To work properly, this program would require other changes:

First, remove the tax deduction for employer-provided health insurance. This delinks insurance from employment, so people will no longer have to fire their employer to fire their insurance company. This will increase competition between insurance companies.

Second, mandate that all policies accept people with preexisting conditions. Many health economists argue that this will push the sickest people into the most generous plans, so most people will end-up buying catastrophic policies. That's fine because these policies are more efficient and they largely obviate the need for intrusive insurance company oversight. After all, little oversight is needed when patients bear most of the cost of their decisions.

Third, enforce a one-price rule. Health insurance providers can charge whatever price they like but they have to charge everyone the same price. This would end cost-shifting, which would eliminate most of the advantage that large insurance pools have over small pools, thereby reducing premiums associated with small pools.
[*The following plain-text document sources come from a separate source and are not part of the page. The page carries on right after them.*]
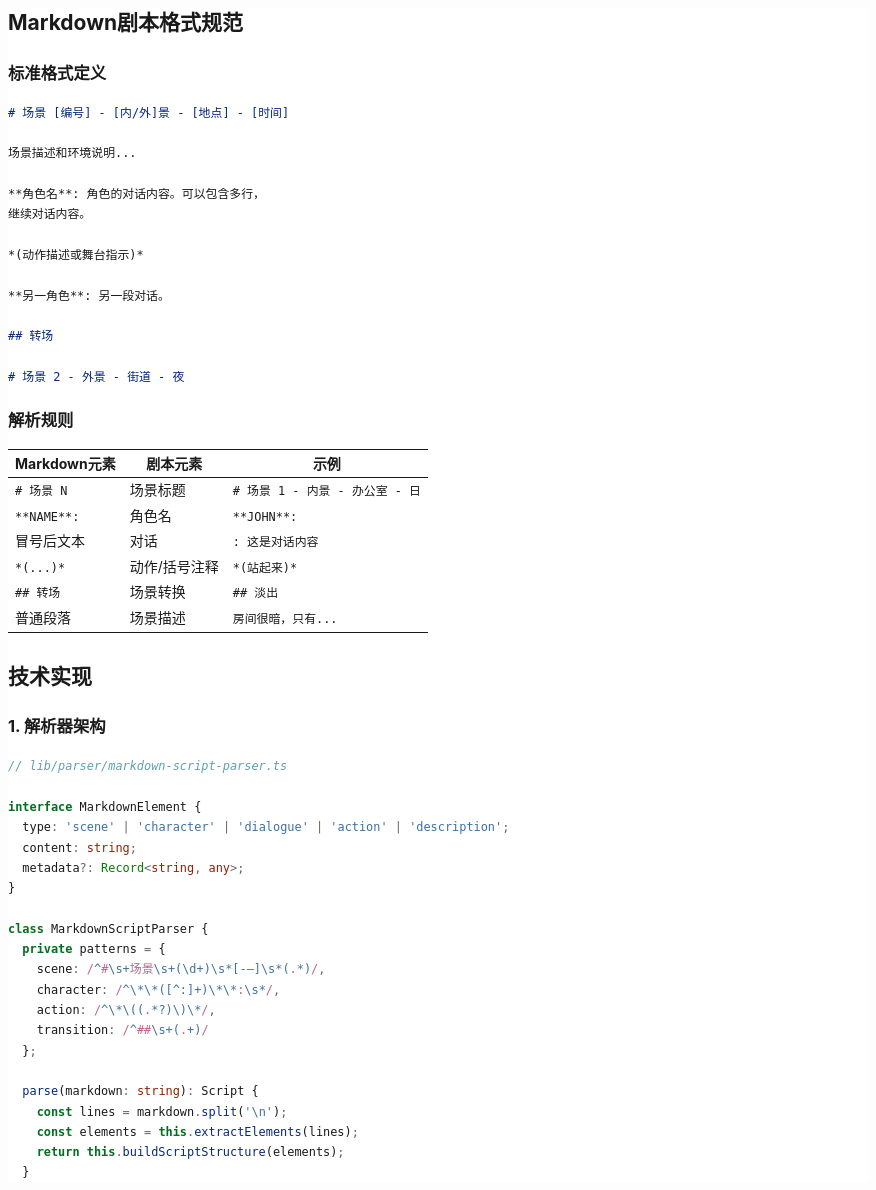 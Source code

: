 ## Markdown剧本格式规范

### 标准格式定义

```markdown
# 场景 [编号] - [内/外]景 - [地点] - [时间]

场景描述和环境说明...

**角色名**: 角色的对话内容。可以包含多行，
继续对话内容。

*(动作描述或舞台指示)*

**另一角色**: 另一段对话。

## 转场

# 场景 2 - 外景 - 街道 - 夜
```

### 解析规则

| Markdown元素 | 剧本元素 | 示例 |
|------------|---------|------|
| `# 场景 N` | 场景标题 | `# 场景 1 - 内景 - 办公室 - 日` |
| `**NAME**:` | 角色名 | `**JOHN**:` |
| 冒号后文本 | 对话 | `: 这是对话内容` |
| `*(...)*` | 动作/括号注释 | `*(站起来)*` |
| `## 转场` | 场景转换 | `## 淡出` |
| 普通段落 | 场景描述 | `房间很暗，只有...` |

## 技术实现

### 1. 解析器架构

```typescript
// lib/parser/markdown-script-parser.ts

interface MarkdownElement {
  type: 'scene' | 'character' | 'dialogue' | 'action' | 'description';
  content: string;
  metadata?: Record<string, any>;
}

class MarkdownScriptParser {
  private patterns = {
    scene: /^#\s+场景\s+(\d+)\s*[-–]\s*(.*)/,
    character: /^\*\*([^:]+)\*\*:\s*/,
    action: /^\*\((.*?)\)\*/,
    transition: /^##\s+(.+)/
  };

  parse(markdown: string): Script {
    const lines = markdown.split('\n');
    const elements = this.extractElements(lines);
    return this.buildScriptStructure(elements);
  }

```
It would also eliminate the so-called preferred provider lists of in-network providers, thereby eliminating an additional cost of going out of the network for care. Provider lists are the product of large insurance companies using their bargaining power to negotiate lower reimbursement rates for their in-network providers. The problem is that providers still have to cover their fixed costs, so whenever they concede a generous deal to a large insurance company program, they have to raise the price elsewhere.
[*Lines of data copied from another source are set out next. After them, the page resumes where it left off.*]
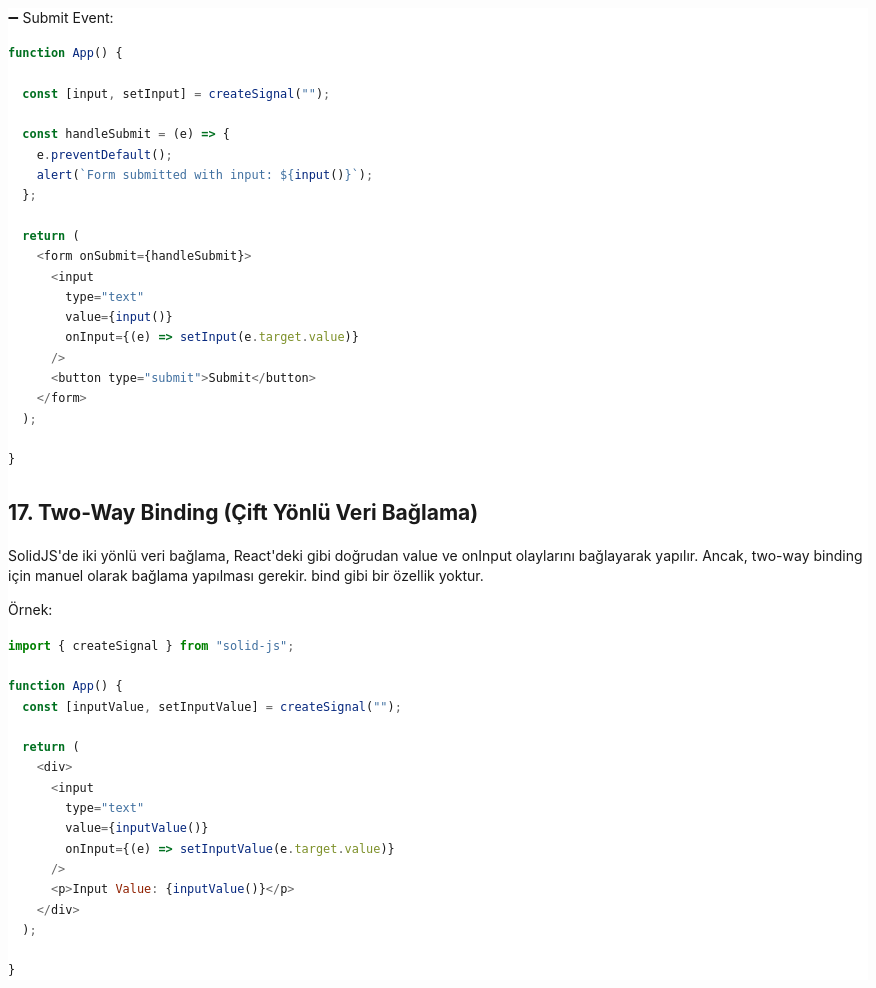 ➖ Submit Event:


```js
function App() {
  
  const [input, setInput] = createSignal("");

  const handleSubmit = (e) => {
    e.preventDefault();
    alert(`Form submitted with input: ${input()}`);
  };

  return (
    <form onSubmit={handleSubmit}>
      <input 
        type="text" 
        value={input()} 
        onInput={(e) => setInput(e.target.value)} 
      />
      <button type="submit">Submit</button>
    </form>
  );

}

```

## 17.  Two-Way Binding (Çift Yönlü Veri Bağlama)

SolidJS'de iki yönlü veri bağlama, React'deki gibi doğrudan value ve onInput olaylarını bağlayarak yapılır. Ancak, two-way binding için manuel olarak bağlama yapılması gerekir. bind gibi bir özellik yoktur.

Örnek:

```js
import { createSignal } from "solid-js";

function App() {
  const [inputValue, setInputValue] = createSignal("");

  return (
    <div>
      <input 
        type="text" 
        value={inputValue()} 
        onInput={(e) => setInputValue(e.target.value)} 
      />
      <p>Input Value: {inputValue()}</p>
    </div>
  );

}

```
Under a voucher program, there is no government takeover, no price fixing, no rationing, no centralization of medical records, and no healthcare boards. Indeed, government involvement in the healthcare industry would be substantially reduced by eliminating Medicare and Medicaid. The exploding unfunded liability problem associated with these programs would disappear.
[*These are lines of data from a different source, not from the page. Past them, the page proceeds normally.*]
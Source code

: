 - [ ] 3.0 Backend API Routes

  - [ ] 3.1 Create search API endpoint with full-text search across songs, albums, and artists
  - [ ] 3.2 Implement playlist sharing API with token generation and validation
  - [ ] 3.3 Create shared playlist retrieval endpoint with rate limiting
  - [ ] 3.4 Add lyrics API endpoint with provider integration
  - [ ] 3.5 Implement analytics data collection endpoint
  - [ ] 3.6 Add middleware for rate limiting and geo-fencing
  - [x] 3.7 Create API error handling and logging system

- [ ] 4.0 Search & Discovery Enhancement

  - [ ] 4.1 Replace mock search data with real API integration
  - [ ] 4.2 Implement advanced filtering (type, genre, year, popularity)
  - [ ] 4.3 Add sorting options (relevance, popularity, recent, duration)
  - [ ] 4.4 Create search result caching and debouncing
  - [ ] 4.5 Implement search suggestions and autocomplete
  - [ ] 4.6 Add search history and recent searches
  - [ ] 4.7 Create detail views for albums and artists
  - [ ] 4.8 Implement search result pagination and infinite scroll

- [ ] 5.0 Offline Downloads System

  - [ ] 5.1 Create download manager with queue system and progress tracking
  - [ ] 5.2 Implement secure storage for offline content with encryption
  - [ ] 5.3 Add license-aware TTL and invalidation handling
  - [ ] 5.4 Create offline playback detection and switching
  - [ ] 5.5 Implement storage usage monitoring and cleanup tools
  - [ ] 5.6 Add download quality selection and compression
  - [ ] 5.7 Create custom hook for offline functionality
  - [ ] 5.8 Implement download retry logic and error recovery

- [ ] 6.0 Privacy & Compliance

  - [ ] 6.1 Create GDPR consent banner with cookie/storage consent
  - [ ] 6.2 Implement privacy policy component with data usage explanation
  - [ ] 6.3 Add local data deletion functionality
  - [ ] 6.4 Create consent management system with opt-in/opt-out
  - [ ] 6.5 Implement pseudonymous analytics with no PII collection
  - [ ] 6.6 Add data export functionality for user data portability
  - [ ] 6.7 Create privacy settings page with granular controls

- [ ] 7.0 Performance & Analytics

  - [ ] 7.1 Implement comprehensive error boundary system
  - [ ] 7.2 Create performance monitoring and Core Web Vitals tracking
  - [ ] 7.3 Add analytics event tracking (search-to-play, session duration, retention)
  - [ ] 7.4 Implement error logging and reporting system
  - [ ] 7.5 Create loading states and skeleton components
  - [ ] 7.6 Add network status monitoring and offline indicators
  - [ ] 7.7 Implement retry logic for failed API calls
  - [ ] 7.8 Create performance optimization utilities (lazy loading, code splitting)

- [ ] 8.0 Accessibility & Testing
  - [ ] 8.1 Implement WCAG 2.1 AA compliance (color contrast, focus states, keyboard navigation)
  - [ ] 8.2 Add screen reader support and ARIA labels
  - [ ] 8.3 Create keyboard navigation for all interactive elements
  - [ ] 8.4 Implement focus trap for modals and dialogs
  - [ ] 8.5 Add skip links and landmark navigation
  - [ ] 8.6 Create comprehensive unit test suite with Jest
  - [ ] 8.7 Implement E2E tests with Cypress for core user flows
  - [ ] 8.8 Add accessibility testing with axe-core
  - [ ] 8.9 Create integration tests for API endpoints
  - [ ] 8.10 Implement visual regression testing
A national sales tax would promote transparency and convey the true cost of the program. If in the future it is argued that we need to increase the size of the voucher, the answer will be, "We can do that but it will require increasing the national sales tax to X percent." Discussion about healthcare policy would no longer be clouded by the complexities of the current system, which hides costs, and costs will no longer be shifted to future generations.

What about skyrocketing healthcare costs? This is largely a scare tactic aimed at drumming up political support. The primary reason for rising healthcare expenditures per capita is that our population is aging and the elderly consume more healthcare. This jump has nothing to do with healthcare becoming more costly. Adjusted for actual procedures and inflation, healthcare costs are in many cases falling.

So to "solve" this "problem," there is really nothing one can do but reduce the higher level of healthcare consumption by the elderly. But since our later years are when we most need healthcare, that is like having water insurance that works while in the Great Lakes but not while in the Sahara. The limiting of healthcare services for seniors is happening in Western Europe and Canada today and it is unconscionable.

Special interests won't like this voucher program because it thwarts their ability to manipulate the system. Liberals won't like it because they don't trust markets. Conservatives won't like it because it is too radical. But if conservatives, libertarians, and independents are as frightened of nationalized healthcare as they claim to be, they should take advantage of this opportunity to move the system sharply in a free-market direction while dealing with the problems of cost-shifting caused by uninsured persons. If they don't, it's only a matter of time before another attempt is made to nationalize healthcare.

David C. Rose is a professor of economics at the University of Missouri-St. Louis.